The exodus from Riverside Lawn has begun, according to the top official at the Cook County Land Bank.

Rob Rose, executive director of the land bank, which proposed a buyout of the flood-prone unincorporated area of Riverside Township last year, said they have already closed on one home and have deals to buy 15 more properties.

“I suspect that once we get through this first wave, others who are on the fence will start to respond to us in terms of being able to move forward,” Rose said in a telephone interview on Aug. 8.

Rose said some of the 15 properties the county has contracted to buy will close within 30 days, though some of the owners have requested extensions because they are still looking for new homes.

Offers landed in the mailboxes of Riverside Lawn property owners in late June. While they were given 30 days to make a decision to accept the offers, many owners asked for another 30 days to think it over, Rose said.

According to Rose, there are 18 properties – both homes and vacant lots — whose owners have not yet committed to the buyout. But the land bank is willing to wait.

There are a dozen properties whose owners have never responded to the county in any fashion, said Rose. They haven’t returned phone calls, responded to letters or showed up to any of the community meetings held in the past year.

Rose said those dozen properties have been marked down as “no sale.”

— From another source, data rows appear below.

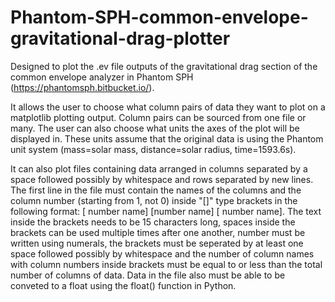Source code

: # Phantom-SPH-common-envelope-gravitational-drag-plotter

Designed to plot the .ev file outputs of the gravitational drag section of the common envelope analyzer in Phantom SPH (https://phantomsph.bitbucket.io/). 

It allows the user to choose what column pairs of data they want to plot on a matplotlib plotting output. Column pairs can be sourced from one file or many. The user can also choose what units the axes of the plot will be displayed in. These units assume that the original data is using the Phantom unit system (mass=solar mass, distance=solar radius, time=1593.6s).

It can also plot files containing data arranged in columns separated by a space followed possibly by whitespace and rows separated by new lines. The first line in the file must contain the names of the columns and the column number (starting from 1, not 0) inside "[]" type brackets in the following format: [ number   name] [number  name]  [    number  name]. The text inside the brackets needs to be 15 characters long, spaces inside the brackets can be used multiple times after one another, number must be written using numerals, the brackets must be seperated by at least one space followed possibly by whitespace and the number of column names with column numbers inside brackets must be equal to or less than the total number of columns of data. Data in the file also must be able to be conveted to a float using the float() function in Python.

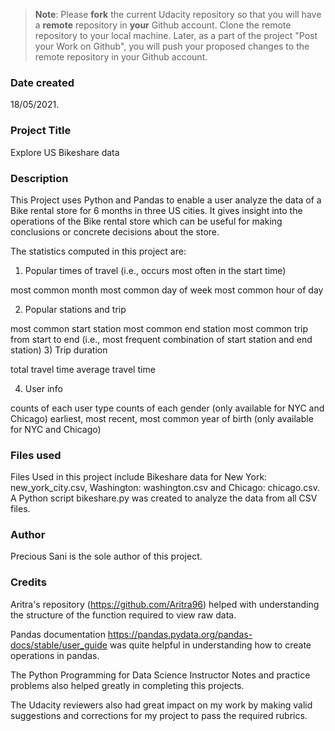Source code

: >**Note**: Please **fork** the current Udacity repository so that you will have a **remote** repository in **your** Github account. Clone the remote repository to your local machine. Later, as a part of the project "Post your Work on Github", you will push your proposed changes to the remote repository in your Github account.

### Date created
18/05/2021.

### Project Title
Explore US Bikeshare data

### Description
This Project uses Python and Pandas to enable a user analyze the data of a Bike rental store for 6 months in three US cities. It gives insight into the operations of the Bike rental store which can be useful for making conclusions or concrete decisions about the store.

The statistics computed in this project are:
1) Popular times of travel (i.e., occurs most often in the start time)

most common month
most common day of week
most common hour of day

2) Popular stations and trip

most common start station
most common end station
most common trip from start to end (i.e., most frequent combination of start station and end station)
3) Trip duration

total travel time
average travel time

4) User info

counts of each user type
counts of each gender (only available for NYC and Chicago)
earliest, most recent, most common year of birth (only available for NYC and Chicago)
### Files used
Files Used in this project include Bikeshare data for New York: new_york_city.csv, Washington: washington.csv and Chicago: chicago.csv. A Python script bikeshare.py was created to analyze the data from all CSV files.
### Author
Precious Sani is the sole author of this project.
### Credits
Aritra's repository (https://github.com/Aritra96) helped with understanding the structure of the function required to view raw data.

Pandas documentation https://pandas.pydata.org/pandas-docs/stable/user_guide was quite helpful in understanding how to create operations in pandas.

The Python Programming for Data Science Instructor Notes and practice problems also helped greatly in completing this projects.

The Udacity reviewers also had great impact on my work by making valid suggestions and corrections for my project to pass the required rubrics.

Diane Gryglak, who has lived in a brick bungalow on Stanley Avenue in Riverside Lawn for three decades, confirmed her family will be leaving the neighborhood. They’re still looking for a new home, so there’s no closing date yet, but the stress of not knowing what the future held is at least over.

“The hardest part was that there was so much uncertainty for almost a year,” Gryglak said. “That period of time was pretty awful. Now that we know, we can make arrangements and look to move forward.”

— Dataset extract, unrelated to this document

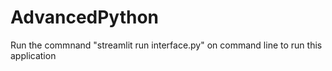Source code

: # AdvancedPython
Run the commnand "streamlit run interface.py" on command line to run this application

It’s unclear exactly which property owners have deals with the county, but it appears that many of the longtime residents, including those who live in the oldest homes in the neighborhood, are going.

Gryglak said Riverside Lawn residents are getting ready to leave by hosting a neighborhood-wide garage sale on Saturday, Aug. 27. They’re also planning a neighborhood farewell party for a later date.

“There’ll be a lot of sadness for the neighborhood and about our homes,” Gryglak said.

The one home that the county has already purchased, according to Rose, is at 7900 39th St. That was one of the homes that did not require the second appraisal required by the Metropolitan Water Reclamation District of Greater Chicago, which is partnering with the land bank on the buyout and secured $12 million in federal funds to purchase the properties.

There is no information on a sale price for that property, because the sale has yet to be recorded by the Cook County Recorder of Deeds.